渡辺氏が公務員制度改革を政策のコアにすえているのは正しいと思うが、財政再建が「埋蔵金」頼りになっているのは困ったものだ。そんなに隠れ財源があるはずもなく、来年度予算の編成でも11兆円しか出てこなかった。埋蔵金とかリフレなどのゲテモノ的な政策は、党の信頼性を疑わせるのでやめたほうがいい。高橋洋一氏以外の経済学者の意見も聞くことを是非おすすめしたい。
ただ経済政策の基本戦略を「規制改革でイノベーションを促進する」という点に置いていることは評価できる。渡辺氏もいうように、民主党の所得再分配政策は「タコが自分の足を食っているようなもので、国富を食いつぶしているだけ」であり、「中長期の成長は供給サイドの生産性を上げなければ無理」なのである。この当たり前のことを認識している政党が、一つしかないのは情けない。
鳩山政権の最大の問題は、首相が資本主義をきらっていることだ。NYタイムズ論文で世界中から批判を浴びて「市場原理主義」というときは「行き過ぎた」という修飾語をつけることぐらいは学んだようだが、依然として「行き過ぎた金融資本主義」を批判し、「人間のための経済」という無内容なキャッチフレーズを繰り返している。こういう反企業的な姿勢が、どれほどマーケットの心理を冷え込ませているか、彼は考えたことがあるだろうか。

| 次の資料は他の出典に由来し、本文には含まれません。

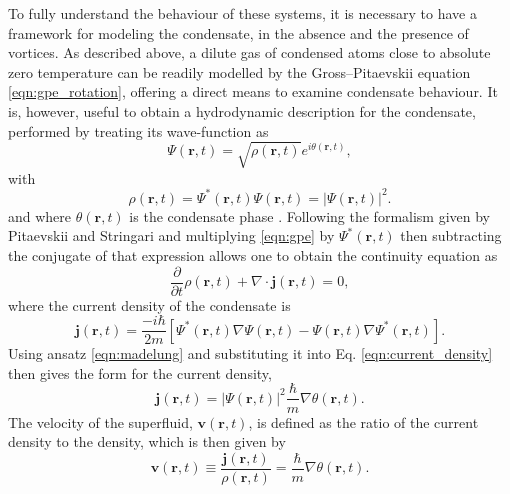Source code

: To fully understand the behaviour of these systems, it is necessary to have a framework for modeling the condensate, in the absence and the presence of vortices. As described above, a dilute gas of condensed atoms close to absolute zero temperature can be readily modelled by the Gross--Pitaevskii equation \eqref{eqn:gpe_rotation}, offering a direct means to examine condensate behaviour. It is, however, useful to obtain a hydrodynamic description for the condensate, performed by treating its wave-function as
\begin{equation}\label{eqn:madelung}
\Psi(\textbf{r},t) = \sqrt{\rho(\mathbf{r},t)} e^{i\theta(\textbf{r},t)},
\end{equation}
with
\begin{equation}\label{eqn:density}
\rho(\textbf{r},t) = \Psi^*(\textbf{r},t)\Psi(\textbf{r},t) = \vert \Psi (\textbf{r},t) \vert ^2.
\end{equation}
and where $\theta(\textbf{r},t)$ is the condensate phase \cite[~chap. 1]{BK:Pitaevskii_Stringari_2003}. Following the formalism given by Pitaevskii and Stringari \cite{BK:Pitaevskii_Stringari_2003} and multiplying \eqref{eqn:gpe} by $\Psi^{*}(\mathbf{r},t)$ then subtracting the conjugate of that expression allows one to obtain the continuity equation as
\begin{equation}\label{eqn:continuity}
\frac{\partial}{\partial t}\rho(\textbf{r},t)  + \nabla\cdot \textbf{j}(\textbf{r},t) = 0,
\end{equation}
where the current density of the condensate is
\begin{equation}\label{eqn:current_density}
\textbf{j}(\textbf{r},t) = \frac{-i\hbar}{2m}\left[\Psi^*(\textbf{r},t)\nabla\Psi(\textbf{r},t) - \Psi(\textbf{r},t)\nabla\Psi^*(\textbf{r},t)\right].
\end{equation}
Using ansatz \eqref{eqn:madelung} and substituting it into Eq. \eqref{eqn:current_density} then gives the form for the current density,
\begin{equation}
\textbf{j}(\textbf{r},t) = \vert\Psi(\textbf{r},t)\vert ^2\frac{\hbar}{m}\nabla\theta(\textbf{r},t).
\end{equation}
The velocity of the superfluid, $\textbf{v}(\textbf{r},t)$, is defined as the ratio of the current density to the density, which is then given by
\begin{equation}\label{eqn:velocity}
\textbf{v}(\textbf{r},t)\equiv \frac{\textbf{j}(\textbf{r},t)}{\rho(\textbf{r},t)} = \frac{\hbar}{m}\nabla\theta(\textbf{r},t).
\end{equation}
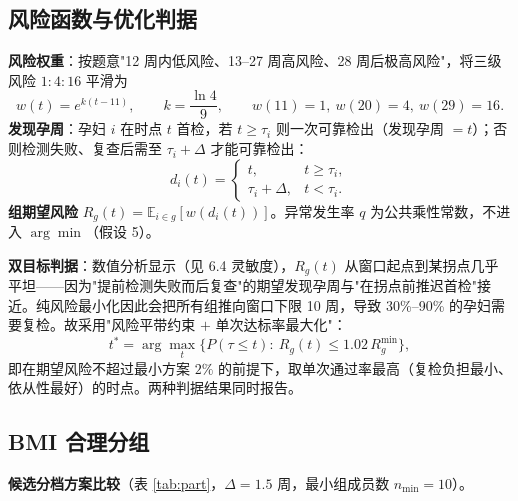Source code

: \documentclass[11pt,a4paper]{ctexart}
\newcommand{\E}{\mathbb{E}}
\begin{document}
\subsection{风险函数与优化判据}
\textbf{风险权重}：按题意"12 周内低风险、13--27 周高风险、28 周后极高风险"，将三级风险 $1:4:16$ 平滑为
\begin{equation}
w(t)=e^{k(t-11)},\qquad k=\frac{\ln4}{9},\qquad
w(11)=1,\ w(20)=4,\ w(29)=16.
\label{eq:w}
\end{equation}
\textbf{发现孕周}：孕妇 $i$ 在时点 $t$ 首检，若 $t\ge\tau_i$ 则一次可靠检出（发现孕周 $=t$）；否则检测失败、复查后需至 $\tau_i+\Delta$ 才能可靠检出：
\begin{equation}
d_i(t)=\begin{cases}t, & t\ge\tau_i,\\ \tau_i+\Delta, & t<\tau_i.\end{cases}
\label{eq:d}
\end{equation}
\textbf{组期望风险} $R_g(t)=\E_{i\in g}[w(d_i(t))]$。异常发生率 $q$ 为公共乘性常数，不进入 $\arg\min$（假设 5）。

\textbf{双目标判据}：数值分析显示（见 6.4 灵敏度），$R_g(t)$ 从窗口起点到某拐点几乎平坦——因为"提前检测失败而后复查"的期望发现孕周与"在拐点前推迟首检"接近。纯风险最小化因此会把所有组推向窗口下限 10 周，导致 30\%--90\% 的孕妇需要复检。故采用"风险平带约束 $+$ 单次达标率最大化"：
\begin{equation}
t^{*}=\arg\max_{t}\bigl\{P(\tau\le t):\ R_g(t)\le 1.02\,R_g^{\min}\bigr\},
\label{eq:obj}
\end{equation}
即在期望风险不超过最小方案 $2\%$ 的前提下，取单次通过率最高（复检负担最小、依从性最好）的时点。两种判据结果同时报告。

\subsection{BMI 合理分组}
\textbf{候选分档方案比较}（表 \ref{tab:part}，$\Delta=1.5$ 周，最小组成员数 $n_{\min}=10$）。
\end{document}
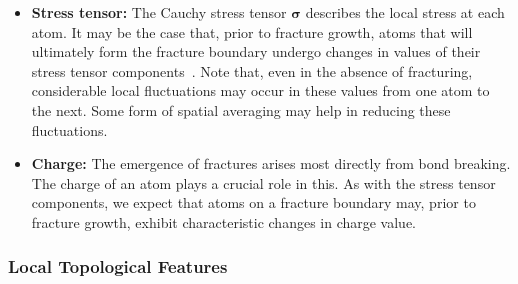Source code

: \begin{itemize}
    \item\textbf{Stress tensor:} The Cauchy stress tensor $\boldsymbol{\sigma}$ describes the local stress at each atom.  It may be the case that, prior to fracture growth, atoms that will ultimately form the fracture boundary undergo changes in values of their stress tensor components~\cite{elastic_fracture}. Note that, even in the absence of fracturing, considerable local fluctuations may occur in these values from one atom to the next.  Some form of spatial averaging may help in reducing these fluctuations.

    \item\textbf{Charge:} The emergence of fractures arises most directly from bond breaking.  The charge of an atom plays a crucial role in this.  As with the stress tensor components, we expect that atoms on a fracture boundary may, prior to fracture growth, exhibit characteristic changes in charge value.
\end{itemize}

\subsubsection{Local Topological Features}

この点で、渡辺氏が分配より成長を優先しているのは民主党よりましだ。私が彼に提言したいのは、この精神で具体的な税制改革を提案し、財政再建の見通しを明記することだ。特に複雑化した社会保障を整理して負の所得税などの直接給付に集約し、消費税を上げて法人税を下げるなどの改革が必要だ。渡辺氏は「不況期に増税の話はしてはいけない」と考えているようだが、そんなことをいっていたら永遠に増税は論議できない。
ブレア英元首相の有名な言葉にならえば、今の日本に必要なものは3つある:成長、成長、そして成長である。経済が立ち直らない限り、福祉も財政再建も行き詰まる。みんなの党が成長に焦点を合わせた合理的な政策を提案すれば、心ある人々の支持を得ることができるし、経済学者も喜んで助言するだろう。